In MYSQL, how to summarise query results based on the parameters not specified in the query? - Ebay API

user1831240
November 17, 2012
215 views
0 votes
2 Answers

I have a MySQL table with around 4 million+ rows. Let us say the table is as follows:

Columns in table Person:

Id
Name
Age
Marital Status
Education Level
‘Location Country’
‘Description’

When I run a query based on Age, I also want to have a summary count of people with the same age in different marital status and also with different ‘Education Level’ and ‘Location Country’.

When I run a query based on Age and Education Level, I also want to have a summary count of people with the same age and Education Level in different marital status and also with different ‘Location Country’.

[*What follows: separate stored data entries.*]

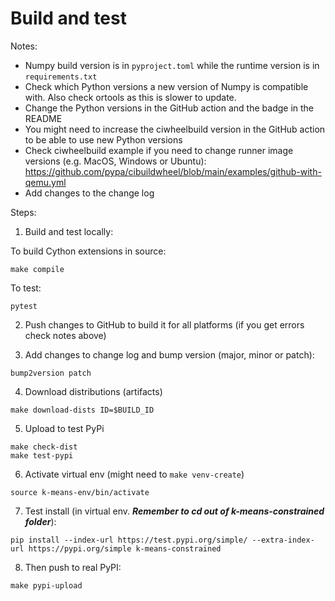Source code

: # Build and test

Notes:
* Numpy build version is in `pyproject.toml` while the runtime version is in `requirements.txt`
* Check which Python versions a new version of Numpy is compatible with. Also check ortools as this is slower to update.
* Change the Python versions in the GitHub action and the badge in the README
* You might need to increase the ciwheelbuild version in the GitHub action to be able to use new Python versions
* Check ciwheelbuild example if you need to change runner image versions (e.g. MacOS, Windows or Ubuntu):
    https://github.com/pypa/cibuildwheel/blob/main/examples/github-with-qemu.yml
* Add changes to the change log

Steps:

1. Build and test locally:

To build Cython extensions in source:
```shell script
make compile
```

To test:
```shell script
pytest
```

2. Push changes to GitHub to build it for all platforms (if you get errors check notes above)

3. Add changes to change log and bump version  (major, minor or patch):

```shell script
bump2version patch
```

4. Download distributions (artifacts)

```shell script
make download-dists ID=$BUILD_ID
```

5. Upload to test PyPi

```shell script
make check-dist
make test-pypi
```

6. Activate virtual env (might need to `make venv-create`)

```shell script
source k-means-env/bin/activate
```

7. Test install (in virtual env. *****Remember to cd out of k-means-constrained folder*****):

```shell script
pip install --index-url https://test.pypi.org/simple/ --extra-index-url https://pypi.org/simple k-means-constrained
```

8. Then push to real PyPI:

```shell script
make pypi-upload
```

For example, the query issued would be SELECT * FROM Person WHERE Age = 27;. I also want results that would be produced by SELECT Education Level, COUNT(*) FROM Person WHERE Age = 27 GROUP BY Education Level; and SELECT Location Country, COUNT(*) FROM Person WHERE Age = 27 GROUP BY Location Country;

Also, this becomes more challenging for me when I have to do a search based on keywords on description and want a summary count on each of the other columns. The application I am developing is a sort of search engine. This can be seen in sites like Ebay,

I can possibly run these queries separately. But, with 4 million rows, the GROUP BY query will take substantial amount of time. This is an internet application and the query should complete within few seconds.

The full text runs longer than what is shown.